Hello all,
I'm working on a top-level post about how Stoicism is an instrumentally useful philosophy to adopt, and figured I should give other philosophies a fair shake as well. Does anyone know of any other philosophies out there that seem to be practically useful or otherwise provide strategies and thought patterns that have practical value? A solid grounding in experimental research is of course desirable.
Well I can relay my impressions on Peirce and why people seem to be interested in him (and why I am):
I think that the respect for Peirce comes largely from his "Illustrations in the Logic of Science" series for Scientific American. Particularly "The Fixation of Belief" and "How to Make Our Ideas Clear".

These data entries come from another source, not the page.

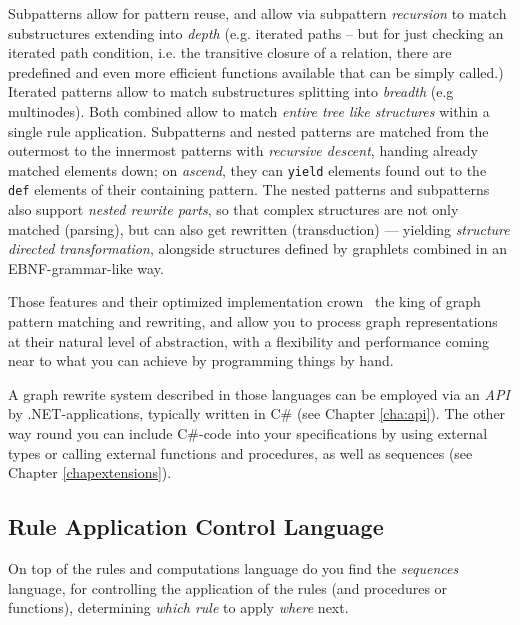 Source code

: Subpatterns allow for pattern reuse, and allow via subpattern \emph{recursion} to match substructures extending into \emph{depth} (e.g. iterated paths -- but for just checking an iterated path condition, i.e. the transitive closure of a relation, there are predefined and even more efficient functions available that can be simply called.)
Iterated patterns allow to match substructures splitting into \emph{breadth} (e.g multinodes).
Both combined allow to match \emph{entire tree like structures} within a single rule application. 
Subpatterns and nested patterns are matched from the outermost to the innermost patterns with \emph{recursive descent}, handing already matched elements down; on \emph{ascend}, they can \texttt{yield} elements found out to the \texttt{def} elements of their containing pattern.
The nested patterns and subpatterns also support \emph{nested rewrite parts}, so that complex structures are not only matched (parsing), but can also get rewritten (transduction) --- yielding \emph{structure directed transformation}, alongside structures defined by graphlets combined in an EBNF-grammar-like way\cite{EBNFAGTIVE}.

Those features and their optimized implementation crown \GrG\ the king of graph pattern matching and rewriting, and allow you to process graph representations at their natural level of abstraction, with a flexibility and performance coming near to what you can achieve by programming things by hand.

A graph rewrite system described in those languages can be employed via an \emph{API} by .NET-applications, typically written in C\# (see Chapter \ref{cha:api}).
The other way round you can include C\#-code into your specifications by using external types or calling external functions and procedures, as well as sequences (see Chapter \ref{chapextensions}).

\subsection{Rule Application Control Language}
On top of the rules and computations language do you find the \emph{sequences} language, for controlling the application of the rules (and procedures or functions), determining \emph{which rule} to apply \emph{where} next.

When it comes to Tychism, it's kind of silly to take it in a vacuum, especially given that the notion of statistics being fundamental to science was new, and Newtonian determinism was the de facto philosophical stance of his day. He was standing in direct conflict to the then popular (but false) view of Newtonian determinism. Observe the following excerpt from the beginning of one of his papers on the subject:
Going further
Given the context, although he might have been guilty of the mind projection fallacy (he was a realist when it comes to probabilities), and was pretty much a frequentist, I don't think it's reasonable to criticize him very harshly for either position - he was a very early pioneer in statistics (just look over the second paragraph). His embrace of statistical inference was, as far as I can tell, somewhat unusual for the day, and he made several contributions to the use of statistics in psychology and psycho physics (including the use of double blind studies to re-examine previous findings). This is in addition to his contributions to logic, mathematics and geology - so if his logic is on par with Frege (just look at his contributions to mathematics and logic).
His semiotics is interesting as well as it seems to yield an early attempt to look at science as a process of improving statistical models. Pierce's semiotic reflects this, and he uses it in his phenomenological characterizations of the scientific method. I think that this allowed him to view human scientists as statistical learners. When I read some of this it certainly invoked a more machine learning/information theoretic picture of scientific discovery than any other (non-modern) philosophers of science had managed to touch on.
As far as the "weird numerology" - Peirce's fixation on the number three seems to be mainly a side effect of Hegel's influence - Hegel focused on a tertiary relationship between ideas - thesis, antithesis, synthesis. We have an idea, a conflict is presented, and we synthesize the two into something less wrong. I think that a number of odd ideas held by Peirce were influenced by Hegel (such as his view of continuity which seems borderline incoherent to me). I've found that sometimes this tertiary form yields something nice, but it often seems to result in something strained. I'm not sure why this became so pervasive in Peirce's writings.
That's what I can think of off the top of my head, but if something else occurs to me I'll add it.